* _Work required_:
Using the records below, quote only the span that opens with the line containing "sicherzustellen. Durch die" and closes with the line containing "bis zum 30.", exactly and inclusively.

* _Material to process_:
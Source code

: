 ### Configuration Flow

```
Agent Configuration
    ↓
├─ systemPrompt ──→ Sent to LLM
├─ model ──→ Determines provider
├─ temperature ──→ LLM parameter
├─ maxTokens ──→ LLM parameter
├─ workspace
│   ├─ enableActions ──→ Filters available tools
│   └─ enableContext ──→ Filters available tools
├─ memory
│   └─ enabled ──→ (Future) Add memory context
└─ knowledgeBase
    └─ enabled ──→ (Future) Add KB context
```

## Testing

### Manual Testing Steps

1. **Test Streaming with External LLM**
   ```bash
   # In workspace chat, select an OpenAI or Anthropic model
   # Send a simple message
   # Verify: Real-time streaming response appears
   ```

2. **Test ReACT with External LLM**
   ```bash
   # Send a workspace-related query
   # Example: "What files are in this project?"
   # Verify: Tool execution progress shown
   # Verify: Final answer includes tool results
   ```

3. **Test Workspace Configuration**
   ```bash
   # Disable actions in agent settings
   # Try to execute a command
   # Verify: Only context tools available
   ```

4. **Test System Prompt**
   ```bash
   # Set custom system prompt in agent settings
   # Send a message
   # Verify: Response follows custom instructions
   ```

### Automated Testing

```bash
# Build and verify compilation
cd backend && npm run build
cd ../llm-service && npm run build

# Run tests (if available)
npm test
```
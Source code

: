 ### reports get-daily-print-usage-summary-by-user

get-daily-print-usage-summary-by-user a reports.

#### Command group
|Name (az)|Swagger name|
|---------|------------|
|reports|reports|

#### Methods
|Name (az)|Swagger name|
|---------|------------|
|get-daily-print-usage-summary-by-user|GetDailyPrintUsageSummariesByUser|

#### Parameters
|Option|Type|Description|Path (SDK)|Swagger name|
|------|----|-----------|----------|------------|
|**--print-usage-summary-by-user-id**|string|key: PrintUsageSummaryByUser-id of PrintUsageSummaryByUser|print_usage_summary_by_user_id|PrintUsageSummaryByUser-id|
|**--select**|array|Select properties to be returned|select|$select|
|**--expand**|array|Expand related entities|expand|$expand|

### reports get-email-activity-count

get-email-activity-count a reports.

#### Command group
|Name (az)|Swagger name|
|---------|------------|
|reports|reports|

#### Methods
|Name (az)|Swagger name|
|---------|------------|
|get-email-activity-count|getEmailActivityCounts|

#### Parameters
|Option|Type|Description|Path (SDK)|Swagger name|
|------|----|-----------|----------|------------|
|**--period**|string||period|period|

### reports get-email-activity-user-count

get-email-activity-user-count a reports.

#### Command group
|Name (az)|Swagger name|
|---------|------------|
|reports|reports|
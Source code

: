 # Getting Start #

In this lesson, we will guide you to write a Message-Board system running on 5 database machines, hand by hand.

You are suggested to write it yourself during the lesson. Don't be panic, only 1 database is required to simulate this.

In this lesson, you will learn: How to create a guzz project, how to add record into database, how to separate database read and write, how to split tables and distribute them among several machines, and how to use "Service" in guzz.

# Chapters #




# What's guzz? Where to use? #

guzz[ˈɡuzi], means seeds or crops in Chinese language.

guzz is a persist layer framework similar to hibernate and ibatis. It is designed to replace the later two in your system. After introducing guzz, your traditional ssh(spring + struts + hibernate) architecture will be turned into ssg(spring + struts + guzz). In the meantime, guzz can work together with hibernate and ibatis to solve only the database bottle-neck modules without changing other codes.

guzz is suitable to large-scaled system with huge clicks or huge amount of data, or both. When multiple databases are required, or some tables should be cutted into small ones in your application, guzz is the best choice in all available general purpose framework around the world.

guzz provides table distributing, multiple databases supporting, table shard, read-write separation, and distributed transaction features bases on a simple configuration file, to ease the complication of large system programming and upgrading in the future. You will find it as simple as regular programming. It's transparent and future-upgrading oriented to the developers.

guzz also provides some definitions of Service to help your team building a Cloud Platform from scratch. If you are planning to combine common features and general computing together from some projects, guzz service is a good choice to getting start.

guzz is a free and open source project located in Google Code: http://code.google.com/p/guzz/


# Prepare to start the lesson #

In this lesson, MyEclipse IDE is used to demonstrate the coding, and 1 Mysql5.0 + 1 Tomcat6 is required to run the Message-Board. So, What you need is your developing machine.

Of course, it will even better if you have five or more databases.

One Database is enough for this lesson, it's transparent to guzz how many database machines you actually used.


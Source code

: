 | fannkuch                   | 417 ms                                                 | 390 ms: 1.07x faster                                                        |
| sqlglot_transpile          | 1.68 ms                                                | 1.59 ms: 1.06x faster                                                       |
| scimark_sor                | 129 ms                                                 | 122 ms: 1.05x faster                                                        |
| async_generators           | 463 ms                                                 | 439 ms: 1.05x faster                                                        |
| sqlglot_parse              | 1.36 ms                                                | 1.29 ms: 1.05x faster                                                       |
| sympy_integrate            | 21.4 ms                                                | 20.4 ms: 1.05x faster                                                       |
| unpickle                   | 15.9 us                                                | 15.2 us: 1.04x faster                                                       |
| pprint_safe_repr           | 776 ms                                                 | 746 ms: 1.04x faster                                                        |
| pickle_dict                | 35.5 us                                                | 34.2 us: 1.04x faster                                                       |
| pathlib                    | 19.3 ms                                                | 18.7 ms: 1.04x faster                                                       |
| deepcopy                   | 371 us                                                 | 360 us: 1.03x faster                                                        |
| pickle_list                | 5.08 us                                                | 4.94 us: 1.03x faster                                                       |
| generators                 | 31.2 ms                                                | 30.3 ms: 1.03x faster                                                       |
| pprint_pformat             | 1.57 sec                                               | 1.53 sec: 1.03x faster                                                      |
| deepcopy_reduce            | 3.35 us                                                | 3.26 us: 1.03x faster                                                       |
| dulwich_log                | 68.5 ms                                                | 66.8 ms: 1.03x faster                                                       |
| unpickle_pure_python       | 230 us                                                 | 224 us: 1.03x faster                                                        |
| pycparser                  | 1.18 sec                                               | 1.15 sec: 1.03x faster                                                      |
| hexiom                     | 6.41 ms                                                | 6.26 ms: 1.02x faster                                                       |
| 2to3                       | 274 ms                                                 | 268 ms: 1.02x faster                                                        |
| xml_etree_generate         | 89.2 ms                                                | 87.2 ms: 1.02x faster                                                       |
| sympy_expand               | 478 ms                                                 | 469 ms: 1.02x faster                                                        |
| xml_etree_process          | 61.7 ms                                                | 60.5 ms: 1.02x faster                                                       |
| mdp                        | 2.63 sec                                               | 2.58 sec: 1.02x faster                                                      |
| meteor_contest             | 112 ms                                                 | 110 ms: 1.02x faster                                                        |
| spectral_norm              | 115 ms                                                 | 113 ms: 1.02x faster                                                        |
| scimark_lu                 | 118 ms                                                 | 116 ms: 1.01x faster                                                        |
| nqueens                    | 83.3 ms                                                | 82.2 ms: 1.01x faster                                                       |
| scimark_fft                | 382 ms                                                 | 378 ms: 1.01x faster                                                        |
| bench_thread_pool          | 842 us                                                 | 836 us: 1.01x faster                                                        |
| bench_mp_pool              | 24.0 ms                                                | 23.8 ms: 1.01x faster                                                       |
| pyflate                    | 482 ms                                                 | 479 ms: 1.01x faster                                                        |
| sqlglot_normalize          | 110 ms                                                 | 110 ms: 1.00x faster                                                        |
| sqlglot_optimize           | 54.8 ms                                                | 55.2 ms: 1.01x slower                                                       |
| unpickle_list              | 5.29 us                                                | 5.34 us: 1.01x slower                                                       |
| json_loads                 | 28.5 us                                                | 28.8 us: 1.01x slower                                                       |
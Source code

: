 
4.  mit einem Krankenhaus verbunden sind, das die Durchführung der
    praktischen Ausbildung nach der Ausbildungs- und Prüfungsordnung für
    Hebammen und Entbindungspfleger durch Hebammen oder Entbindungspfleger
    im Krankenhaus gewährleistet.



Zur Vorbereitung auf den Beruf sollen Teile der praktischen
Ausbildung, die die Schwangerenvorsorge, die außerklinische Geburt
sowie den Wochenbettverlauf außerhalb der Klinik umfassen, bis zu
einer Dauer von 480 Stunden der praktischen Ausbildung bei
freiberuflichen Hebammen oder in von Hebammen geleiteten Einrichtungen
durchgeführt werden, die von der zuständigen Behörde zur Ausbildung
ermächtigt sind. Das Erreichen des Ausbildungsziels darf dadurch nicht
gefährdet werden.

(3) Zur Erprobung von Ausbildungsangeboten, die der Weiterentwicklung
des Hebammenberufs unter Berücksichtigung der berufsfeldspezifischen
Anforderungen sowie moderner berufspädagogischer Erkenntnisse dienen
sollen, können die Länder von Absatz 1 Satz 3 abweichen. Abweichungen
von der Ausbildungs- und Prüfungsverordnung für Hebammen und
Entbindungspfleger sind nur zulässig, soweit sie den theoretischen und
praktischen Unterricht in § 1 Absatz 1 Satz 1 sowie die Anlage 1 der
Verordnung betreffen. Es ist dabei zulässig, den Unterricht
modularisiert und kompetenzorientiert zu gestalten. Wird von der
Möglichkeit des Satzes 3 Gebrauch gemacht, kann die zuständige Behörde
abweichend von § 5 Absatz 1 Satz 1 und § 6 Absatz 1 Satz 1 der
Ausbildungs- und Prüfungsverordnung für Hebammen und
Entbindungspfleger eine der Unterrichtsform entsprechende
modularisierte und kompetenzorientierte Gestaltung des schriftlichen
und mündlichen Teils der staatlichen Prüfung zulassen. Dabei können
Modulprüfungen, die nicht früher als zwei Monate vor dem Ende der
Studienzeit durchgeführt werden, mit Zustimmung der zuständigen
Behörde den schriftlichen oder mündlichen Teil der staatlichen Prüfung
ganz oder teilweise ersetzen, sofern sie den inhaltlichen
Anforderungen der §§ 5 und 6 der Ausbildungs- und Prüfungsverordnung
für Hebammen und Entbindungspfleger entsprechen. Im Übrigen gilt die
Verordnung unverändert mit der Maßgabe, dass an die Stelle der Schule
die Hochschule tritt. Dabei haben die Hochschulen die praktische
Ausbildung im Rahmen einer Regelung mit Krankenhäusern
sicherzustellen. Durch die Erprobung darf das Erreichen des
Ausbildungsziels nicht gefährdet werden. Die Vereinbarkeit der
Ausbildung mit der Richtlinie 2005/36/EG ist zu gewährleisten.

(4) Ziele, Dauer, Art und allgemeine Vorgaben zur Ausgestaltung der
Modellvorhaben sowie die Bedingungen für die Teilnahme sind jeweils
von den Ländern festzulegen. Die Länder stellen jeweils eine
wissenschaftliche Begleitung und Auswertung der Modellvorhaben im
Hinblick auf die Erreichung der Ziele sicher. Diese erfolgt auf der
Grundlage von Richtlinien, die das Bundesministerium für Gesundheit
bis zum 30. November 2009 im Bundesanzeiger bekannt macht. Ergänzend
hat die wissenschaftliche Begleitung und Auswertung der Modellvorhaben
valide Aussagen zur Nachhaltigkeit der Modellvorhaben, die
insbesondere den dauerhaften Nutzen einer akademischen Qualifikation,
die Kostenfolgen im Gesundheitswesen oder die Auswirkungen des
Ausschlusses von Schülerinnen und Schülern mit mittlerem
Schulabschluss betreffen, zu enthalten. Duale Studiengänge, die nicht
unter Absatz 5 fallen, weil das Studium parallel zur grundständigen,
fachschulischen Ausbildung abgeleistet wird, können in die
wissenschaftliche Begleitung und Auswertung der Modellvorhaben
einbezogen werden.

* _Response below_:
sicherzustellen. Durch die Erprobung darf das Erreichen des
Ausbildungsziels nicht gefährdet werden. Die Vereinbarkeit der
Ausbildung mit der Richtlinie 2005/36/EG ist zu gewährleisten.

(4) Ziele, Dauer, Art und allgemeine Vorgaben zur Ausgestaltung der
Modellvorhaben sowie die Bedingungen für die Teilnahme sind jeweils
von den Ländern festzulegen. Die Länder stellen jeweils eine
wissenschaftliche Begleitung und Auswertung der Modellvorhaben im
Hinblick auf die Erreichung der Ziele sicher. Diese erfolgt auf der
Grundlage von Richtlinien, die das Bundesministerium für Gesundheit
bis zum 30. November 2009 im Bundesanzeiger bekannt macht. Ergänzend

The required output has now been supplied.